### What the task asks
Reproduce the listing below in its entirety. Change nothing.

***

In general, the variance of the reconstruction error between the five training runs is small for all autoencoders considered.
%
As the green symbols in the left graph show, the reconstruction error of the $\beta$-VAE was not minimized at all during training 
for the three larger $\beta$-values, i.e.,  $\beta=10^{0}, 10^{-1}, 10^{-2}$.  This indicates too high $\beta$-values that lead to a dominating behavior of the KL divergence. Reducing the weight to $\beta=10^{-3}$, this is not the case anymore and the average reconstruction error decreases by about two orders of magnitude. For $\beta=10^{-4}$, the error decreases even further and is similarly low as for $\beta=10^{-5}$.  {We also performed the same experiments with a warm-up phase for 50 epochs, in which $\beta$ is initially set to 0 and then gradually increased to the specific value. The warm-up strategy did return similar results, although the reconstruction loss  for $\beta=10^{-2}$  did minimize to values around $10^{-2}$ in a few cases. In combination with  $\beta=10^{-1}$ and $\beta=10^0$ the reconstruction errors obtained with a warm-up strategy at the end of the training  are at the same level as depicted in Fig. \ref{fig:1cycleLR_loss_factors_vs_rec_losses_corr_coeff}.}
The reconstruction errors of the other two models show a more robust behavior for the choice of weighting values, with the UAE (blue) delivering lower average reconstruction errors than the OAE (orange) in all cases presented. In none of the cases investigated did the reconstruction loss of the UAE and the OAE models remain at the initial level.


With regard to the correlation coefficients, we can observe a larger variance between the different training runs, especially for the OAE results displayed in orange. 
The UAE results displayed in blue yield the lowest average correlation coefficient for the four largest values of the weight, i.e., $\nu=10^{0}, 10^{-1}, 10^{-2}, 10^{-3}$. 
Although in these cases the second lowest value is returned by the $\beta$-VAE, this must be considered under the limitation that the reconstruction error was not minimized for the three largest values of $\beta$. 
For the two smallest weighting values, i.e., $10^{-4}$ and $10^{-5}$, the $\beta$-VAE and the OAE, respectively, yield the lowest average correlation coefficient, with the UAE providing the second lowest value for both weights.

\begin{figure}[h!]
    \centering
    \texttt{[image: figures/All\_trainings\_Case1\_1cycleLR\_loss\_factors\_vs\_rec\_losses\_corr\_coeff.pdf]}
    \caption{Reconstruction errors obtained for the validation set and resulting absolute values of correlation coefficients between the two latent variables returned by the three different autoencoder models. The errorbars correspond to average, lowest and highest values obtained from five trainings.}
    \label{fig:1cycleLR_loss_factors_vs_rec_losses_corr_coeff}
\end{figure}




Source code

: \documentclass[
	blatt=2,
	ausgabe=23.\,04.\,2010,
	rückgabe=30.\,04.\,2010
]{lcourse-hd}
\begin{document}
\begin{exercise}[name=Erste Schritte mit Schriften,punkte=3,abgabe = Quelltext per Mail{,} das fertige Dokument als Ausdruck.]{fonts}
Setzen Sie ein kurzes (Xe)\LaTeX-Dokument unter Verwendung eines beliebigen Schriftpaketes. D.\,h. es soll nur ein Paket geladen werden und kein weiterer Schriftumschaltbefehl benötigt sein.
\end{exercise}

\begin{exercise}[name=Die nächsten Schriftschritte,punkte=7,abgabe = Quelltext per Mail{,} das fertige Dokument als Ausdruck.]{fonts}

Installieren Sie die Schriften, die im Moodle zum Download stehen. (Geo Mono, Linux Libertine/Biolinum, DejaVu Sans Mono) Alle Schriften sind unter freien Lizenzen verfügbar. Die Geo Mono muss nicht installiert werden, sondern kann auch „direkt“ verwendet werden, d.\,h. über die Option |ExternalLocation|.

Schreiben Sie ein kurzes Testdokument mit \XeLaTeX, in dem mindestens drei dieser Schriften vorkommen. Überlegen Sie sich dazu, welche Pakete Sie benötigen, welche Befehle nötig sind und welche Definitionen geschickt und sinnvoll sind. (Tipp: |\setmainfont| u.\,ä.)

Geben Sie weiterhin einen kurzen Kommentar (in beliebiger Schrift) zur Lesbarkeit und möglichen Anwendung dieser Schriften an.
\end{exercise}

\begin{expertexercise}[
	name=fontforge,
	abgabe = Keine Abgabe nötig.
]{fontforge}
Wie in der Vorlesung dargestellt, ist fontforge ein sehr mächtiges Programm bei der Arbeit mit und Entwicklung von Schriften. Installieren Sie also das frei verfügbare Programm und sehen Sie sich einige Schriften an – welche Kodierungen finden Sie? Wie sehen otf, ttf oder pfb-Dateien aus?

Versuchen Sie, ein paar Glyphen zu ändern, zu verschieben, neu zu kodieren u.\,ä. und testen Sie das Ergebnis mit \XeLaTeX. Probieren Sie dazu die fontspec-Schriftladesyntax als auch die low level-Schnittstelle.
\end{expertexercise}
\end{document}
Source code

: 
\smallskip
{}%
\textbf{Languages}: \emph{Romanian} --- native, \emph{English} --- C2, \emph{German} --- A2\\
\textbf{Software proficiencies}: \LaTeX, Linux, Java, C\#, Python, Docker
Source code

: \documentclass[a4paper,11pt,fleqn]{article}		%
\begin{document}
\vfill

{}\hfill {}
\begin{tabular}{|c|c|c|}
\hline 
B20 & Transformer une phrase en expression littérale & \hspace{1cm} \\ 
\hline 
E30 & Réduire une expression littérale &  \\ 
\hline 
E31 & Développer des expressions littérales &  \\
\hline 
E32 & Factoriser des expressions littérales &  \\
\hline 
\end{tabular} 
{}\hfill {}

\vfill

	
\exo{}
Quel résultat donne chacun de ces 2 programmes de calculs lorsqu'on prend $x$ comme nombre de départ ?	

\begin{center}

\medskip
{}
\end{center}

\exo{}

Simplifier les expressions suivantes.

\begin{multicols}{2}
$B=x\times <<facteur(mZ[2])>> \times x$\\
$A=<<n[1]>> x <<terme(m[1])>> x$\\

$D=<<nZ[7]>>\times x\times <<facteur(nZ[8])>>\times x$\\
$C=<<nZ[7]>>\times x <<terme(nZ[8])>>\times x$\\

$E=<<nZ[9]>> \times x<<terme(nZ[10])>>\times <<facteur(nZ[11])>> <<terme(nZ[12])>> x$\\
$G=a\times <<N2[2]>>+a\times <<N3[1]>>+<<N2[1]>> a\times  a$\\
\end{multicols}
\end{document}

***

### Expected answer
In general, the variance of the reconstruction error between the five training runs is small for all autoencoders considered.
%
As the green symbols in the left graph show, the reconstruction error of the $\beta$-VAE was not minimized at all during training 
for the three larger $\beta$-values, i.e.,  $\beta=10^{0}, 10^{-1}, 10^{-2}$.  This indicates too high $\beta$-values that lead to a dominating behavior of the KL divergence. Reducing the weight to $\beta=10^{-3}$, this is not the case anymore and the average reconstruction error decreases by about two orders of magnitude. For $\beta=10^{-4}$, the error decreases even further and is similarly low as for $\beta=10^{-5}$.  {We also performed the same experiments with a warm-up phase for 50 epochs, in which $\beta$ is initially set to 0 and then gradually increased to the specific value. The warm-up strategy did return similar results, although the reconstruction loss  for $\beta=10^{-2}$  did minimize to values around $10^{-2}$ in a few cases. In combination with  $\beta=10^{-1}$ and $\beta=10^0$ the reconstruction errors obtained with a warm-up strategy at the end of the training  are at the same level as depicted in Fig. \ref{fig:1cycleLR_loss_factors_vs_rec_losses_corr_coeff}.}
The reconstruction errors of the other two models show a more robust behavior for the choice of weighting values, with the UAE (blue) delivering lower average reconstruction errors than the OAE (orange) in all cases presented. In none of the cases investigated did the reconstruction loss of the UAE and the OAE models remain at the initial level.


With regard to the correlation coefficients, we can observe a larger variance between the different training runs, especially for the OAE results displayed in orange. 
The UAE results displayed in blue yield the lowest average correlation coefficient for the four largest values of the weight, i.e., $\nu=10^{0}, 10^{-1}, 10^{-2}, 10^{-3}$. 
Although in these cases the second lowest value is returned by the $\beta$-VAE, this must be considered under the limitation that the reconstruction error was not minimized for the three largest values of $\beta$. 
For the two smallest weighting values, i.e., $10^{-4}$ and $10^{-5}$, the $\beta$-VAE and the OAE, respectively, yield the lowest average correlation coefficient, with the UAE providing the second lowest value for both weights.

\begin{figure}[h!]
    \centering
    \texttt{[image: figures/All\_trainings\_Case1\_1cycleLR\_loss\_factors\_vs\_rec\_losses\_corr\_coeff.pdf]}
    \caption{Reconstruction errors obtained for the validation set and resulting absolute values of correlation coefficients between the two latent variables returned by the three different autoencoder models. The errorbars correspond to average, lowest and highest values obtained from five trainings.}
    \label{fig:1cycleLR_loss_factors_vs_rec_losses_corr_coeff}
\end{figure}




Source code

: \documentclass[
	blatt=2,
	ausgabe=23.\,04.\,2010,
	rückgabe=30.\,04.\,2010
]{lcourse-hd}
\begin{document}
\begin{exercise}[name=Erste Schritte mit Schriften,punkte=3,abgabe = Quelltext per Mail{,} das fertige Dokument als Ausdruck.]{fonts}
Setzen Sie ein kurzes (Xe)\LaTeX-Dokument unter Verwendung eines beliebigen Schriftpaketes. D.\,h. es soll nur ein Paket geladen werden und kein weiterer Schriftumschaltbefehl benötigt sein.
\end{exercise}

\begin{exercise}[name=Die nächsten Schriftschritte,punkte=7,abgabe = Quelltext per Mail{,} das fertige Dokument als Ausdruck.]{fonts}

Installieren Sie die Schriften, die im Moodle zum Download stehen. (Geo Mono, Linux Libertine/Biolinum, DejaVu Sans Mono) Alle Schriften sind unter freien Lizenzen verfügbar. Die Geo Mono muss nicht installiert werden, sondern kann auch „direkt“ verwendet werden, d.\,h. über die Option |ExternalLocation|.

Schreiben Sie ein kurzes Testdokument mit \XeLaTeX, in dem mindestens drei dieser Schriften vorkommen. Überlegen Sie sich dazu, welche Pakete Sie benötigen, welche Befehle nötig sind und welche Definitionen geschickt und sinnvoll sind. (Tipp: |\setmainfont| u.\,ä.)

Geben Sie weiterhin einen kurzen Kommentar (in beliebiger Schrift) zur Lesbarkeit und möglichen Anwendung dieser Schriften an.
\end{exercise}

\begin{expertexercise}[
	name=fontforge,
	abgabe = Keine Abgabe nötig.
]{fontforge}
Wie in der Vorlesung dargestellt, ist fontforge ein sehr mächtiges Programm bei der Arbeit mit und Entwicklung von Schriften. Installieren Sie also das frei verfügbare Programm und sehen Sie sich einige Schriften an – welche Kodierungen finden Sie? Wie sehen otf, ttf oder pfb-Dateien aus?

Versuchen Sie, ein paar Glyphen zu ändern, zu verschieben, neu zu kodieren u.\,ä. und testen Sie das Ergebnis mit \XeLaTeX. Probieren Sie dazu die fontspec-Schriftladesyntax als auch die low level-Schnittstelle.
\end{expertexercise}
\end{document}
Source code

: 
\smallskip
{}%
\textbf{Languages}: \emph{Romanian} --- native, \emph{English} --- C2, \emph{German} --- A2\\
\textbf{Software proficiencies}: \LaTeX, Linux, Java, C\#, Python, Docker
Source code

: \documentclass[a4paper,11pt,fleqn]{article}		%
\begin{document}
\vfill

{}\hfill {}
\begin{tabular}{|c|c|c|}
\hline 
B20 & Transformer une phrase en expression littérale & \hspace{1cm} \\ 
\hline 
E30 & Réduire une expression littérale &  \\ 
\hline 
E31 & Développer des expressions littérales &  \\
\hline 
E32 & Factoriser des expressions littérales &  \\
\hline 
\end{tabular} 
{}\hfill {}

\vfill

	
\exo{}
Quel résultat donne chacun de ces 2 programmes de calculs lorsqu'on prend $x$ comme nombre de départ ?	

\begin{center}

\medskip
{}
\end{center}

\exo{}

Simplifier les expressions suivantes.

\begin{multicols}{2}
$B=x\times <<facteur(mZ[2])>> \times x$\\
$A=<<n[1]>> x <<terme(m[1])>> x$\\

$D=<<nZ[7]>>\times x\times <<facteur(nZ[8])>>\times x$\\
$C=<<nZ[7]>>\times x <<terme(nZ[8])>>\times x$\\

$E=<<nZ[9]>> \times x<<terme(nZ[10])>>\times <<facteur(nZ[11])>> <<terme(nZ[12])>> x$\\
$G=a\times <<N2[2]>>+a\times <<N3[1]>>+<<N2[1]>> a\times  a$\\
\end{multicols}
\end{document}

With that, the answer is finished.